- **AIM OF THE TASK**
Please copy, with no word changed, only the run of lines that opens with the line containing "- Command line based" and closes with the last line below.

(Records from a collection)
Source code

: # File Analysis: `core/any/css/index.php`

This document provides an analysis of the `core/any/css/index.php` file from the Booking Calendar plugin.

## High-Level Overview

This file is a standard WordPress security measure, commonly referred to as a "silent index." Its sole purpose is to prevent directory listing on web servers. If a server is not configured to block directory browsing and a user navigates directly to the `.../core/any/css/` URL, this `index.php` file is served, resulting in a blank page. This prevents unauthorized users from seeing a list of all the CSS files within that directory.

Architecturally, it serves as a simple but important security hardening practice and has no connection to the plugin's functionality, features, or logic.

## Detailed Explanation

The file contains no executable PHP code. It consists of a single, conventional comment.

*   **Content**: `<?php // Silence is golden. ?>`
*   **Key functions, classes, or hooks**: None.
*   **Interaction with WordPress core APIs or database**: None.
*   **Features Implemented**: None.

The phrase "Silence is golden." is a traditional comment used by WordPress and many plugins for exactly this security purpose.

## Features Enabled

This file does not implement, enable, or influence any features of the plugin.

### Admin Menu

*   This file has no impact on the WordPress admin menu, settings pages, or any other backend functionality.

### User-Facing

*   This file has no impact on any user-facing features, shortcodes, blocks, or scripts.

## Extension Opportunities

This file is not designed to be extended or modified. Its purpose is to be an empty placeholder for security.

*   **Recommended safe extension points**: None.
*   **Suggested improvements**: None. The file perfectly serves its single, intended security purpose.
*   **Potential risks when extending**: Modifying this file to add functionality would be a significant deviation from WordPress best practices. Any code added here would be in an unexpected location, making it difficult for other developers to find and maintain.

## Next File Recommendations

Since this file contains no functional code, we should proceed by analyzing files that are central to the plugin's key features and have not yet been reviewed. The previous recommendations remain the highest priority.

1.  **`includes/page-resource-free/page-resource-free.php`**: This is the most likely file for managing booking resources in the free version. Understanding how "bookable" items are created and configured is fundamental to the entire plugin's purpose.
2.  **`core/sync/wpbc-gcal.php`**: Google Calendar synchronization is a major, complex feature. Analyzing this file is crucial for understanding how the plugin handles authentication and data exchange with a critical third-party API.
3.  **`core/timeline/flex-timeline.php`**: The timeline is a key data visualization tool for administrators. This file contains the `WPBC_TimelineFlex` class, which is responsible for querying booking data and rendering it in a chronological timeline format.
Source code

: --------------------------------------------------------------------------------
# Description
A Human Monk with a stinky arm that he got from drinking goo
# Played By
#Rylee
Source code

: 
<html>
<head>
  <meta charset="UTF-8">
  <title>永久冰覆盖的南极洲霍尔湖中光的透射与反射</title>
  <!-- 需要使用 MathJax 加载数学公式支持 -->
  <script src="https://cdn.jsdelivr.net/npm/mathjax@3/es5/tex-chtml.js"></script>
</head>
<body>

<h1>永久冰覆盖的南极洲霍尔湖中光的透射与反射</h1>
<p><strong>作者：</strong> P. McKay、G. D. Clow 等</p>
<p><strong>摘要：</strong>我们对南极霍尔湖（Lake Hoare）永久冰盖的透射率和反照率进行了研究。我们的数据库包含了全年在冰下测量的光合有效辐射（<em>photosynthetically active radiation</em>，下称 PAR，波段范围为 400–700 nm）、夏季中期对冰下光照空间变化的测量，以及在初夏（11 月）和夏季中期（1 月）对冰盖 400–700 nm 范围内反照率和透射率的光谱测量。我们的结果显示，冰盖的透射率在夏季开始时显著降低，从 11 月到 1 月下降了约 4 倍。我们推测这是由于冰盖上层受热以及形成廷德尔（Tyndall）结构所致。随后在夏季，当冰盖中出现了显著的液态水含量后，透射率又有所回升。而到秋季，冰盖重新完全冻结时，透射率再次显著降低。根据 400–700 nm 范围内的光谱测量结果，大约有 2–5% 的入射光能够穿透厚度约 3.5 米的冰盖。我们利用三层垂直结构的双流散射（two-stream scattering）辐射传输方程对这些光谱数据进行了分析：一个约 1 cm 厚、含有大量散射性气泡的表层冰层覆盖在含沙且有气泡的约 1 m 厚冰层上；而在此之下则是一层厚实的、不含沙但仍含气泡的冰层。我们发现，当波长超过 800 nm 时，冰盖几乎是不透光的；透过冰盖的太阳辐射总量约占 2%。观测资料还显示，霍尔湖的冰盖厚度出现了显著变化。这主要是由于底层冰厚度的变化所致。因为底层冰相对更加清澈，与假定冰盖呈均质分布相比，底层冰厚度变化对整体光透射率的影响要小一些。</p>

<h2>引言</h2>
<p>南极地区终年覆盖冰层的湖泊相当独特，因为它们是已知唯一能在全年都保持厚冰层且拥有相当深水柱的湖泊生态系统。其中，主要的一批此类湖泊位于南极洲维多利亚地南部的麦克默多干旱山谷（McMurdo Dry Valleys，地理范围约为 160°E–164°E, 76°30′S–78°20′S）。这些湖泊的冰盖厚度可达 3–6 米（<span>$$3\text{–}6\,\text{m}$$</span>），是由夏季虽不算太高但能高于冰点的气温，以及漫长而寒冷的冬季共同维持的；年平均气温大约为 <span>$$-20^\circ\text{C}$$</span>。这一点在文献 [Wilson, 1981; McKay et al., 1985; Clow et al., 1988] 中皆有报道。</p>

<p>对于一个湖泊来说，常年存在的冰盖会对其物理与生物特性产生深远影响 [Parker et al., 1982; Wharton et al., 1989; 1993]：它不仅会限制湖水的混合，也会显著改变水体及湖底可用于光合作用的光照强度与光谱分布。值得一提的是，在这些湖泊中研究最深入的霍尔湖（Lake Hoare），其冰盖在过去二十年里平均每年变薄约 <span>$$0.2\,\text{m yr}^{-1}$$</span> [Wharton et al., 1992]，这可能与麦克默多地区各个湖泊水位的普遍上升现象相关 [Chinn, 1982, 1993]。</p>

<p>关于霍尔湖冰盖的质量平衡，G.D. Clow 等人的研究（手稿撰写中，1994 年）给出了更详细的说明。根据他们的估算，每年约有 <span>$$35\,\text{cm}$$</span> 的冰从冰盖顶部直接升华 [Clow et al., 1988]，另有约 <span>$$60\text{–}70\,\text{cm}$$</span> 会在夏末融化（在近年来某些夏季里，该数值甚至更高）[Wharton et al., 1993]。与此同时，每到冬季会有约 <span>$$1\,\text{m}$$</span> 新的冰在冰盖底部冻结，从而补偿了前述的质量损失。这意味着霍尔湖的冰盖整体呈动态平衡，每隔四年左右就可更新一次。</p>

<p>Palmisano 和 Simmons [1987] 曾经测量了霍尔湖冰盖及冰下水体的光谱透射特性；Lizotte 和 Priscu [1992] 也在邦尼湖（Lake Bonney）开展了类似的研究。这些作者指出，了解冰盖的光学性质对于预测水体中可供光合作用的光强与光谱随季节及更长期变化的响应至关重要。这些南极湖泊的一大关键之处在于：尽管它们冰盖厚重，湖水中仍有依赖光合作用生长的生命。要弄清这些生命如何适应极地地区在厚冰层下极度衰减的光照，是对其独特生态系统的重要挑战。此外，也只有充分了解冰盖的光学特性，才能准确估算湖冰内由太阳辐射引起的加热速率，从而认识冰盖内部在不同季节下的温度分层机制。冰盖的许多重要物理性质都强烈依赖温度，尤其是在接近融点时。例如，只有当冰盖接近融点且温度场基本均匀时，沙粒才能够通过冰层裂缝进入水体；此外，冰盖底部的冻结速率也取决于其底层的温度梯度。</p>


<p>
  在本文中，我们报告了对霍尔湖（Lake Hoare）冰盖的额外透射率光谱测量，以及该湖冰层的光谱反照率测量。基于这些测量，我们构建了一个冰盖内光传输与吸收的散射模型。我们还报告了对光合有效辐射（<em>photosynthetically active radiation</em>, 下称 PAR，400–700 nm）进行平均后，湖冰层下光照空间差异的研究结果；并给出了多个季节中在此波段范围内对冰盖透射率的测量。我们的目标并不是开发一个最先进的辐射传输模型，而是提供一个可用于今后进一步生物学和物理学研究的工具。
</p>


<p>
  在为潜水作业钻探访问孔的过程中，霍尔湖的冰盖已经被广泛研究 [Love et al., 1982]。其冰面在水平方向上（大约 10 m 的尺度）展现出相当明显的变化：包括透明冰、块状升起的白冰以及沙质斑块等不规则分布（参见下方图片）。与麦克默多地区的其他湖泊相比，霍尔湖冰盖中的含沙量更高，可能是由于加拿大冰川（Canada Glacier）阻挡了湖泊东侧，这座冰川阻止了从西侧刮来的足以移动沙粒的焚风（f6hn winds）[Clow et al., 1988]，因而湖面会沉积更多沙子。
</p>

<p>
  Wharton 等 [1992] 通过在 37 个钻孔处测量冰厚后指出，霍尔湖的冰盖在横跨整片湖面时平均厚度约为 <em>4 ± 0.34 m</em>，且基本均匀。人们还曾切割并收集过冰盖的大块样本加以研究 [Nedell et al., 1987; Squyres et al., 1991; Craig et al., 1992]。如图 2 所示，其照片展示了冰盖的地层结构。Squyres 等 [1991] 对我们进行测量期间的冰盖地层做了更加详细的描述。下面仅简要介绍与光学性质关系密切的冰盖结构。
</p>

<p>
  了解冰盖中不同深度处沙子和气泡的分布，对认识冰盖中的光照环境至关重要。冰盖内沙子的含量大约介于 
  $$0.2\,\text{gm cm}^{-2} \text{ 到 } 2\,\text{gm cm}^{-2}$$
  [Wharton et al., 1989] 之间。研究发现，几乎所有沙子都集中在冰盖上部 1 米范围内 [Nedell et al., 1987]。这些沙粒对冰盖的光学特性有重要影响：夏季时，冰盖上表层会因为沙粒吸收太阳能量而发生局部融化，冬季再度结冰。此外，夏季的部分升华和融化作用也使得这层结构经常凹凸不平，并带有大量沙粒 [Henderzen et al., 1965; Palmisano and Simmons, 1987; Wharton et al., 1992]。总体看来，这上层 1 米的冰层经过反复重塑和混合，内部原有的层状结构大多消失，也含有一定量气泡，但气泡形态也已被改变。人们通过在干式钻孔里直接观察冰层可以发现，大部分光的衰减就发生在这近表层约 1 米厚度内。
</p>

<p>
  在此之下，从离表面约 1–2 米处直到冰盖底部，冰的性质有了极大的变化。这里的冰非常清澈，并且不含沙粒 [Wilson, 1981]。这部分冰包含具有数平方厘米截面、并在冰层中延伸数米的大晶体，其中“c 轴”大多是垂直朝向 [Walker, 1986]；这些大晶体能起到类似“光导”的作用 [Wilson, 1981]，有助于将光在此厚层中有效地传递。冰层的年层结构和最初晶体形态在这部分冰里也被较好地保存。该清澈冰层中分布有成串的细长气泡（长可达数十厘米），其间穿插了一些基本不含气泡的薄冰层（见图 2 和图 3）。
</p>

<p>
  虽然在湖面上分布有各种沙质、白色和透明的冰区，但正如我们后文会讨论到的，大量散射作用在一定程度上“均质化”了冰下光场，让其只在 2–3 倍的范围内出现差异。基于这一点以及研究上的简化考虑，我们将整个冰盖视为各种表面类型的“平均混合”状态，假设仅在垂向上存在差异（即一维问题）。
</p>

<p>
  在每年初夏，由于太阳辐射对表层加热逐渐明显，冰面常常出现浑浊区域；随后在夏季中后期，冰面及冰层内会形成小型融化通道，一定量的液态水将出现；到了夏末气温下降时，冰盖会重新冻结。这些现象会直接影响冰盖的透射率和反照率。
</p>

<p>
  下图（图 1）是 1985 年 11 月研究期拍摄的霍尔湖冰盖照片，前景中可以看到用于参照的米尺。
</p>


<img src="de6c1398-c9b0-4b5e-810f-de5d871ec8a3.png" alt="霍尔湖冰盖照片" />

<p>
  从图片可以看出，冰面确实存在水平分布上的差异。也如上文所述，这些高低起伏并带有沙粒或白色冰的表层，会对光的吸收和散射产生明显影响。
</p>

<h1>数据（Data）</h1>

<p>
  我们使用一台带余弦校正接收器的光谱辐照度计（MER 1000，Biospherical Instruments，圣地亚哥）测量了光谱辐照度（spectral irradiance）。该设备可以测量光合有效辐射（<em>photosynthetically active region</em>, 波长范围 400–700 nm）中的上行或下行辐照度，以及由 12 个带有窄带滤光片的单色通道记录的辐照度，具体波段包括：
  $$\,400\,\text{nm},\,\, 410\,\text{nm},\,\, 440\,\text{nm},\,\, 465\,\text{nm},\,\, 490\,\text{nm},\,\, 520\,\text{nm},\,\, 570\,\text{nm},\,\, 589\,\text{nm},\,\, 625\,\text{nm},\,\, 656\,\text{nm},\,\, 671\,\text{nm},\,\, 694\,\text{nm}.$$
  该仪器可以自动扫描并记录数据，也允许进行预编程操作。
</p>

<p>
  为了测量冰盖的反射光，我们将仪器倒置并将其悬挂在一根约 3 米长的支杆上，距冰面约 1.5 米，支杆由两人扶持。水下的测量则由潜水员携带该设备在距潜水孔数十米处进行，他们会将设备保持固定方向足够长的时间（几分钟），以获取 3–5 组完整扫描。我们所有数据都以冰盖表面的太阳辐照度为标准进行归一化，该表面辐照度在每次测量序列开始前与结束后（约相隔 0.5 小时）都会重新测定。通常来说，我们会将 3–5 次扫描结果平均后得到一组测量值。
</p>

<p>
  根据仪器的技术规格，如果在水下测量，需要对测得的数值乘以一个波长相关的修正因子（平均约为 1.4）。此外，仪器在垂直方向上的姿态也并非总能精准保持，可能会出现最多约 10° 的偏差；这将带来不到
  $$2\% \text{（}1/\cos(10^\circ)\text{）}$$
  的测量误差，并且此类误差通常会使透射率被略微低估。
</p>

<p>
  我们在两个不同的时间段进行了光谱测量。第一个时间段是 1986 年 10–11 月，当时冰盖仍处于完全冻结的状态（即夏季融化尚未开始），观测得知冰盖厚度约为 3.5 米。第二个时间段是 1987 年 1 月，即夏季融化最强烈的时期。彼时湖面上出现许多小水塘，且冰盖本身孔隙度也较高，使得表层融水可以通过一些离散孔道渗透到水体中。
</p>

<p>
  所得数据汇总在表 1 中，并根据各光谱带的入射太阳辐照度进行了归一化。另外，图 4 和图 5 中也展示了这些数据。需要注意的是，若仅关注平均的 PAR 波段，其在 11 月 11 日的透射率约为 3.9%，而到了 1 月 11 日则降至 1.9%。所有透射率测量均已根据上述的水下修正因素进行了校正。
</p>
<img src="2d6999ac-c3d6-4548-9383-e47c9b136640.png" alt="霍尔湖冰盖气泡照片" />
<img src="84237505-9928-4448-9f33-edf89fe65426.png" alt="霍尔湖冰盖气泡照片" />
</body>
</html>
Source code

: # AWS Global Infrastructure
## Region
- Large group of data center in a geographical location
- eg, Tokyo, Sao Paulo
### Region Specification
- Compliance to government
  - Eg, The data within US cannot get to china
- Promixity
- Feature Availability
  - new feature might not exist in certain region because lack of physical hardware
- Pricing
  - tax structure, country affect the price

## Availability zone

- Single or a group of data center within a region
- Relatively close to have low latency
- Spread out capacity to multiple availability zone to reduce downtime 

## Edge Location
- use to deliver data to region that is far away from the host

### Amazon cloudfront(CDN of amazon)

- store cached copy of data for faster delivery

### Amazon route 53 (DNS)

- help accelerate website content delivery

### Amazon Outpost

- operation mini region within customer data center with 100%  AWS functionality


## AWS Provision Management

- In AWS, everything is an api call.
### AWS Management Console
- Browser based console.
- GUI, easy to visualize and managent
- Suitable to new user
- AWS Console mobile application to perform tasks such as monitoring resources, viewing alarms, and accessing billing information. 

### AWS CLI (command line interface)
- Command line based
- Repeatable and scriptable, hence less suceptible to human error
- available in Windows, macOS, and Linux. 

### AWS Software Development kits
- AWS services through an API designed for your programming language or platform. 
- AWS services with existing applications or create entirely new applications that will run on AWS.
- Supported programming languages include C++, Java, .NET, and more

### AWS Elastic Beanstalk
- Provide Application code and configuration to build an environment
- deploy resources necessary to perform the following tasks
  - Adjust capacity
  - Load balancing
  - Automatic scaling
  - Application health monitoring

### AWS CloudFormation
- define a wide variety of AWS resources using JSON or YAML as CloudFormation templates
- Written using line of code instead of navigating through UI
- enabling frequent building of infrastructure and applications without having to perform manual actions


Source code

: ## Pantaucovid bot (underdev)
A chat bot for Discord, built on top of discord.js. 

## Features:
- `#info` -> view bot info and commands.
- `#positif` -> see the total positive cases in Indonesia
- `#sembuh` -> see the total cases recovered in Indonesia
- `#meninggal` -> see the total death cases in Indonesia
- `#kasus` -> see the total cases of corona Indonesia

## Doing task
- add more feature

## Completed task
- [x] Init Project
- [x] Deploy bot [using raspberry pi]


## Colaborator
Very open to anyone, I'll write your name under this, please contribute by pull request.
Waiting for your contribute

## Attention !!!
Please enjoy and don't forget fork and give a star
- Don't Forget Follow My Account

- **EXPECTED OUTPUT**
- Command line based
- Repeatable and scriptable, hence less suceptible to human error
- available in Windows, macOS, and Linux. 

### AWS Software Development kits
- AWS services through an API designed for your programming language or platform. 
- AWS services with existing applications or create entirely new applications that will run on AWS.
- Supported programming languages include C++, Java, .NET, and more

### AWS Elastic Beanstalk
- Provide Application code and configuration to build an environment
- deploy resources necessary to perform the following tasks
  - Adjust capacity
  - Load balancing
  - Automatic scaling
  - Application health monitoring

### AWS CloudFormation
- define a wide variety of AWS resources using JSON or YAML as CloudFormation templates
- Written using line of code instead of navigating through UI
- enabling frequent building of infrastructure and applications without having to perform manual actions


Source code

: ## Pantaucovid bot (underdev)
A chat bot for Discord, built on top of discord.js. 

## Features:
- `#info` -> view bot info and commands.
- `#positif` -> see the total positive cases in Indonesia
- `#sembuh` -> see the total cases recovered in Indonesia
- `#meninggal` -> see the total death cases in Indonesia
- `#kasus` -> see the total cases of corona Indonesia

## Doing task
- add more feature

## Completed task
- [x] Init Project
- [x] Deploy bot [using raspberry pi]


## Colaborator
Very open to anyone, I'll write your name under this, please contribute by pull request.
Waiting for your contribute

## Attention !!!
Please enjoy and don't forget fork and give a star
- Don't Forget Follow My Account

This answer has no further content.